Intravenous sedation for dental surgery is provided to reduce patients' anxiety and nervousness, enabling patient cooperation with the surgical procedure and controlling their body movement for safer surgery. In general, both the patient and dental surgeon desire intraoperative amnesia and quick postoperative recovery; therefore, midazolam (MZ) and/or propofol is often administered as sedatives given their amnesic effects. However, pharyngeal reflex suppression and respiratory depression, which may occur as the level of consciousness decreases, have raised concerns related to the occurrence of aspiration and airway obstruction upon water injection during dental surgery.

Dexmedetomidine (DEX) has recently become a popular intravenous sedative in dental surgery under local anaesthesia [1]. It is an agonist of α-2A-adrenergic receptors in the locus ceruleus with sedative effects mirroring that of physiologic sleep. Therefore, patients under DEX sedation can be easily roused with a call and do not develop respiratory suppression even at high doses [2]. These pharmacologic characteristics are useful in avoiding aspiration and airway obstruction during dental surgery. However, given that DEX does not have an amnesic effect, patients may retain the memory of the surgery upon awakening from the sound or vibration of cutting instruments, treatment-associated pain, and name-calling. Consequently, DEX is usually administered with a small amount of MZ during dental surgery. Moreover, opioid analgesics may be used as an adjunct during intravenous sedation for dental surgery [3]. We have previously shown that intravenous sedation with propofol plus continuous low-dose fentanyl (FEN) stabilised intraoperative respiratory and circulatory dynamics and reduced postoperative pain [4]. However, the sedative, amnesic, and analgesic effects and safety of combining DEX and MZ sedation with continuous low-dose FEN remain unclear.

The current study was aimed at investigating the intra- and postoperative analgesic effects, intraoperative respiratory and circulatory dynamics, and frequency of intra- and postoperative adverse events of continuous low-dose FEN in combination with conventional intravenous sedation with DEX and MZ. We hypothesised that the addition of continuous low-dose FEN to sedation using DEX and MZ was associated with more effective intra- and postoperative analgesia and reduced respiratory and circulatory depression compared with that of DEX and MZ sedation alone.

2. Materials and Methods

2.1. Ethics Approval and Consent to Participate

This study was performed following the ethical standards of the Declaration of Helsinki (1964) and its subsequent amendments. This study adhered to the Consolidated Standards of Reporting Trials guidelines; was approved by the ethics committee of the School of Dentistry, Aichi Gakuin University, on 9 November 2018 (Approval No. 544); and was registered in the UMIN-ICDR on 20 November 2018 (UMIN study ID: UMIN000034929) before the start of the clinical study. The first patient was recruited and registered on 21 November 2018. After providing sufficient explanation to all patients, written informed consent was obtained before study participation.

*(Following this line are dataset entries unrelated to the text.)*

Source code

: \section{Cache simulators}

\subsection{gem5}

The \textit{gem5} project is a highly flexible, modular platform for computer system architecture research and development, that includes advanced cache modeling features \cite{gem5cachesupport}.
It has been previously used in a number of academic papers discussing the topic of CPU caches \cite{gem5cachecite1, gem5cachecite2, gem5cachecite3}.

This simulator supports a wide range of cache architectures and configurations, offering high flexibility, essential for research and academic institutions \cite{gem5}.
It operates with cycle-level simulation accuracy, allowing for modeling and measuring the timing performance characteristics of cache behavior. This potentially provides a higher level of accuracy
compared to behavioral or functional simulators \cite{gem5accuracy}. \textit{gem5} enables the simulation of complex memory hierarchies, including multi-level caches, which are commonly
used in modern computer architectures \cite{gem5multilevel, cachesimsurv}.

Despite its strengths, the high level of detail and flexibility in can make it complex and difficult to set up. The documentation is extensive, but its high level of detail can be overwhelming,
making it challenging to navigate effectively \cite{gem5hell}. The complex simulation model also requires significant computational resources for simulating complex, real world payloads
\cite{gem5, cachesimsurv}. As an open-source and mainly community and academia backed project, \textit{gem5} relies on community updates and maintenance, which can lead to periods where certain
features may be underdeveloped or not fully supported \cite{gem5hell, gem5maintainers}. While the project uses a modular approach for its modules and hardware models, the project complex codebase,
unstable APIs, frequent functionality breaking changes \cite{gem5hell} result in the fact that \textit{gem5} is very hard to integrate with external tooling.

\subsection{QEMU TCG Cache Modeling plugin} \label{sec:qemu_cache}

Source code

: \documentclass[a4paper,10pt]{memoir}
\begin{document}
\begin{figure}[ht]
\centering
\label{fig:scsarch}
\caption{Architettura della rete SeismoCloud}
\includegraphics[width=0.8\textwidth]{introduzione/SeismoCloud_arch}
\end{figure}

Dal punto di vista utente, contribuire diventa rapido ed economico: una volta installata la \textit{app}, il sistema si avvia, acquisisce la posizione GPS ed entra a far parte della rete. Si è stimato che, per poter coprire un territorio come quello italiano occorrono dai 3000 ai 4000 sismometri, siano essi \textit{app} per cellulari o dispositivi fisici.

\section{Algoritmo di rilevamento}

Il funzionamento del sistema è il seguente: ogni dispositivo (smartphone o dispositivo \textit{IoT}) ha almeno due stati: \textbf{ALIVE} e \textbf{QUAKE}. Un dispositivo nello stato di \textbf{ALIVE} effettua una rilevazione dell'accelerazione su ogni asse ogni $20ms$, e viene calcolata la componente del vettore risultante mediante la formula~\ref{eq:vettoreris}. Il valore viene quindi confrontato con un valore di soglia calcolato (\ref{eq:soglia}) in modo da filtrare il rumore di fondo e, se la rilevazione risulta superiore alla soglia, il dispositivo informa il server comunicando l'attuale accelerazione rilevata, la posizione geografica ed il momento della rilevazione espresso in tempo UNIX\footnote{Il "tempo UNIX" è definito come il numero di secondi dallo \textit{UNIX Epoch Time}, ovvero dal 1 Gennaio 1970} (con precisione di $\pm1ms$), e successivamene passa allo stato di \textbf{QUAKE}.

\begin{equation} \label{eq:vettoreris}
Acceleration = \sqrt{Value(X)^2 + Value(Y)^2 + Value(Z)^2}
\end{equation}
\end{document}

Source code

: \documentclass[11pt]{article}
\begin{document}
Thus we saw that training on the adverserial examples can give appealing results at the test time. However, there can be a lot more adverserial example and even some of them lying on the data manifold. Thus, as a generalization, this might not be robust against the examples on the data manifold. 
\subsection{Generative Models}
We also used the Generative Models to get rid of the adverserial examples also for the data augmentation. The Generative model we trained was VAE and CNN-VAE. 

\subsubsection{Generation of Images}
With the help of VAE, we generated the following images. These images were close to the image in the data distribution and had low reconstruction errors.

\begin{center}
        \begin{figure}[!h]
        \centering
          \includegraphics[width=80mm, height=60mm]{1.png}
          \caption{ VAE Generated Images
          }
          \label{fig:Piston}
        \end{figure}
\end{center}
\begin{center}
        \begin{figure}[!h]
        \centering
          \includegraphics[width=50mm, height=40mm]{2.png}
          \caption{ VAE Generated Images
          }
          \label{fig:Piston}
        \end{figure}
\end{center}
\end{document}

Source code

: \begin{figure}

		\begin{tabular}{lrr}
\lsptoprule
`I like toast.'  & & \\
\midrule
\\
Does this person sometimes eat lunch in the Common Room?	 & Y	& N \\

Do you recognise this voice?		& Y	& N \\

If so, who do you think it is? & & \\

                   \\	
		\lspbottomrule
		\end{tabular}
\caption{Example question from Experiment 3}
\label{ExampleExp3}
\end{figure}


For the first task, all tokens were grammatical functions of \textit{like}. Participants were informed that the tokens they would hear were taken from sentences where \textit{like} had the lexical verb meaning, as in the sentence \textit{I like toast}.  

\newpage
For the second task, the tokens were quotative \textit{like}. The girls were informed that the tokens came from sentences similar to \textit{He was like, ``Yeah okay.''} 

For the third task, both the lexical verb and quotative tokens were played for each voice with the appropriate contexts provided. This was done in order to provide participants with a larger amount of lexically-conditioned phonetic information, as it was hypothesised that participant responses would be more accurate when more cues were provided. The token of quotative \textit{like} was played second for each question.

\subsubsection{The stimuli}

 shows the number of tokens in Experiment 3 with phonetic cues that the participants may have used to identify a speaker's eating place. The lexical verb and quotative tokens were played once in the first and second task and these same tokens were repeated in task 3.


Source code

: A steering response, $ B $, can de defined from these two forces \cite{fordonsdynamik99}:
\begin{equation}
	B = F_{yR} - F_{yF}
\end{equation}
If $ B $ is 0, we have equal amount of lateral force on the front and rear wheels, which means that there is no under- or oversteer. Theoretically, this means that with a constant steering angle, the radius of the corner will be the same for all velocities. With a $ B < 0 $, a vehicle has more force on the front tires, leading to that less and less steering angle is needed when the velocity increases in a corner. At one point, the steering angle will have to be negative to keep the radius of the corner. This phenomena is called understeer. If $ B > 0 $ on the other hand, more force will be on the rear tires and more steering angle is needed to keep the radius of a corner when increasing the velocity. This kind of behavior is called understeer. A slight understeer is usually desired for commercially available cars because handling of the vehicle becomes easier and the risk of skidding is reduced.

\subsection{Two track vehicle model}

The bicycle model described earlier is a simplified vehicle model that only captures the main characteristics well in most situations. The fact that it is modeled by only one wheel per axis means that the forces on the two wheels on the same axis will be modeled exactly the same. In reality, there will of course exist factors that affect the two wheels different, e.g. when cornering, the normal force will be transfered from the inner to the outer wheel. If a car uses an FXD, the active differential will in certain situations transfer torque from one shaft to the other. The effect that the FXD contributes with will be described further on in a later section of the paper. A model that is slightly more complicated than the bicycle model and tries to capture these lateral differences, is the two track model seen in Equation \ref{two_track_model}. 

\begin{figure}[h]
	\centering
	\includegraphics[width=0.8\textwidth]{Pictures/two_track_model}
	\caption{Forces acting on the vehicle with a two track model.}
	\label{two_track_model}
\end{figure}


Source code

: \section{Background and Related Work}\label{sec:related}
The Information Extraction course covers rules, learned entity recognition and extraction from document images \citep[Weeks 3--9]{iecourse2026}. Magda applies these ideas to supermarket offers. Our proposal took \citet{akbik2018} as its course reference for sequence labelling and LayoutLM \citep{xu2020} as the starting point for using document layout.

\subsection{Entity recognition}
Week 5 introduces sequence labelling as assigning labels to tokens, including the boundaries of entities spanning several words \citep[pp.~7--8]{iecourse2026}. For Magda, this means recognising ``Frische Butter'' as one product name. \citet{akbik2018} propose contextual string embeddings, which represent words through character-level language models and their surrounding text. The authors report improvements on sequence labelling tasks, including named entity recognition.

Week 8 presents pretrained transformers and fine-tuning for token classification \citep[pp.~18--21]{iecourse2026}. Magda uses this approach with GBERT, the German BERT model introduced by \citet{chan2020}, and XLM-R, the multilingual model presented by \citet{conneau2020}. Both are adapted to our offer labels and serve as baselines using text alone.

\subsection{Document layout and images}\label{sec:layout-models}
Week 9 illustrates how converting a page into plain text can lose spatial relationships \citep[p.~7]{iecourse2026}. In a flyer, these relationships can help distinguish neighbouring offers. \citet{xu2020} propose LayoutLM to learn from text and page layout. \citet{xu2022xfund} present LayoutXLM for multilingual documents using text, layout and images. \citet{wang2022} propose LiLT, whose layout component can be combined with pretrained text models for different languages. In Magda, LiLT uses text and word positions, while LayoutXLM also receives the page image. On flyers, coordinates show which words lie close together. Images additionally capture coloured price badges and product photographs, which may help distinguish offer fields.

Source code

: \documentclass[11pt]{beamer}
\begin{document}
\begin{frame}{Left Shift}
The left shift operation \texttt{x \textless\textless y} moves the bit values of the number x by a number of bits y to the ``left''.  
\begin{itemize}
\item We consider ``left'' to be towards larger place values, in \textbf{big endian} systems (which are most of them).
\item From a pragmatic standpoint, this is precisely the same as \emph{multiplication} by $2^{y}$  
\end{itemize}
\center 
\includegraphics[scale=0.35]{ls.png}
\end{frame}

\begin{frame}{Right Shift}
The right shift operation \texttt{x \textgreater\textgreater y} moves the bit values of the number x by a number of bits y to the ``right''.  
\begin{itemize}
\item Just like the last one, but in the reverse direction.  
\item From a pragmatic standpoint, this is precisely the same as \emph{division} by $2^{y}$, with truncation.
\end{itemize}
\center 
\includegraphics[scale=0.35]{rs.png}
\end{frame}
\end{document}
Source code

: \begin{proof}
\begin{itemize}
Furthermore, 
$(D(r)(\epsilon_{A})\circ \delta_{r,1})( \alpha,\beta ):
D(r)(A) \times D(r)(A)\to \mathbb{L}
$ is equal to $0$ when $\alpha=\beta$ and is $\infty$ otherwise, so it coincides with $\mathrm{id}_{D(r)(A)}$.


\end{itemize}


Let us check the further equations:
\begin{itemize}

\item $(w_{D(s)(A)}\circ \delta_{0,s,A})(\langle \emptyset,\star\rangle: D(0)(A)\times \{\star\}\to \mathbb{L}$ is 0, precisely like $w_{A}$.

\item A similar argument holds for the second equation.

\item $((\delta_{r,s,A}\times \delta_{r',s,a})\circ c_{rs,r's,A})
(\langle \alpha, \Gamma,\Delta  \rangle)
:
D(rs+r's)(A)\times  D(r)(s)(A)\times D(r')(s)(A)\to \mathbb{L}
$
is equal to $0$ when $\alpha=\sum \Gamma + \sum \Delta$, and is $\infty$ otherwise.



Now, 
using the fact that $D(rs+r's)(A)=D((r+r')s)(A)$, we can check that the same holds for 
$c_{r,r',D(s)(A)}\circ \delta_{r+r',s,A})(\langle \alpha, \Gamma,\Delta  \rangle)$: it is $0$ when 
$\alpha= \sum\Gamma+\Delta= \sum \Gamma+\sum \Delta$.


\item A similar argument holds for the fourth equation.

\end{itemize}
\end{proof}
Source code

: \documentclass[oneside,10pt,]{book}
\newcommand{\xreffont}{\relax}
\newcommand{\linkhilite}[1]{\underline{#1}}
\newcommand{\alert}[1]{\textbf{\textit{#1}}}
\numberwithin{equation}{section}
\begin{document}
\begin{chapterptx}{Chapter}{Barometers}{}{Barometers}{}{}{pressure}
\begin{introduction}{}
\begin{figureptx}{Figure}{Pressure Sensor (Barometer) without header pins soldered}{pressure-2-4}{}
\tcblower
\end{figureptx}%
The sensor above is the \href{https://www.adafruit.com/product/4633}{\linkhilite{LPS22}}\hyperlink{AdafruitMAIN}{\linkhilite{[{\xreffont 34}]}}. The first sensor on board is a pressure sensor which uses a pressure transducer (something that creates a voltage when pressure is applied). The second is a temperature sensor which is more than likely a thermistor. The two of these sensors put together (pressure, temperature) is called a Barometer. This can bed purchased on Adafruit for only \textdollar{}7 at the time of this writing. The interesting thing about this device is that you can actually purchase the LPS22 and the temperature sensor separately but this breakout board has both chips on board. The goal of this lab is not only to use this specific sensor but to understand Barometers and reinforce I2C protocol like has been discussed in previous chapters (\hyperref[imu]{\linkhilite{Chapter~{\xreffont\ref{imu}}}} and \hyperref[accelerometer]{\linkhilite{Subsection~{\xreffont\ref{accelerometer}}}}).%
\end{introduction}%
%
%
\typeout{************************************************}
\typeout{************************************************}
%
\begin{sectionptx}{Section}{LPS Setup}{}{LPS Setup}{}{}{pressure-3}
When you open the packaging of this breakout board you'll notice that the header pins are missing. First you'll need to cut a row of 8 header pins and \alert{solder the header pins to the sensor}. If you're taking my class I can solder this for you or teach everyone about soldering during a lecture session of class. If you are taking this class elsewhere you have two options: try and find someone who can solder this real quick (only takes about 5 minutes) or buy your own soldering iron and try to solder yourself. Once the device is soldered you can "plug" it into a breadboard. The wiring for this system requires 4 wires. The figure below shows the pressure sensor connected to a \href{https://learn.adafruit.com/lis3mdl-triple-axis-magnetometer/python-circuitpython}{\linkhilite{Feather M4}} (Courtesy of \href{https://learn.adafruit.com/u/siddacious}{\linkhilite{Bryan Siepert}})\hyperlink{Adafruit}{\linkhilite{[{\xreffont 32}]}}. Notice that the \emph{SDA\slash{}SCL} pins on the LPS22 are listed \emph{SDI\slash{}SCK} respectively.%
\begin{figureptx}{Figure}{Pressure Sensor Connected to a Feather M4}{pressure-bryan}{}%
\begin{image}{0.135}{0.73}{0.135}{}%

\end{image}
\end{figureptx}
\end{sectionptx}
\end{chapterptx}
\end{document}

2.2. Study Design and Population

This prospective randomised controlled study enrolled 85 patients aged 20–64 years who were scheduled for dental surgery that was expected to last for more than 1 hour. All patients were classified as American Society of Anesthesiologists physical status class 1 or 2 and received sedation with either DEX+MZ (DM) or DEX+MZ+FEN (DMF) groups. Patients with uncontrolled hypertension (n = 1) and hyperthyroidism (n = 1), those who were obese (body mass index of ≥30; n = 7), and those who did not provide consent (n = 3) were excluded. Overall, the final study population comprised 73 patients who were randomly divided into the DM (n = 31) and DMF groups (n = 42). A researcher who was not in charge of providing anaesthesia conducted the randomisation using computer-generated random numbers (Figure 1).

Figure 1

Consolidated Standards of Reporting Trials flow diagram.

2.3. Anaesthesia Methods

Anaesthesia management was performed by several dental anaesthetists who had at least 3 years of experience in intravenous sedation for dental surgery. The surgery was performed by two surgeons with at least 3 years of experience in dental surgery. Patients were instructed to fast after midnight on the day of the surgery and were allowed to drink clear water until 2 h preoperatively. Patients were not administered any preanaesthetic medication. Each patient was placed in a supine position on the operating table, followed by the attachment of an electrocardiograph, blood pressure metre, pulse oximetre, and nasal cannula with an expiratory gas sampling tube for oxygen delivery at 2 L/min, which measures ETCO2 and respiratory rate. Subsequently, the venous route was secured in the left or right forearm. Appropriate DEX, MZ, and FEN doses were calculated to target the predicted intraoperative effect-site concentrations, as previously reported by Dyck et al., Zomorodi et al. and Shafer et al [5-7] using the AnestAssist® [8] before entering the operating room.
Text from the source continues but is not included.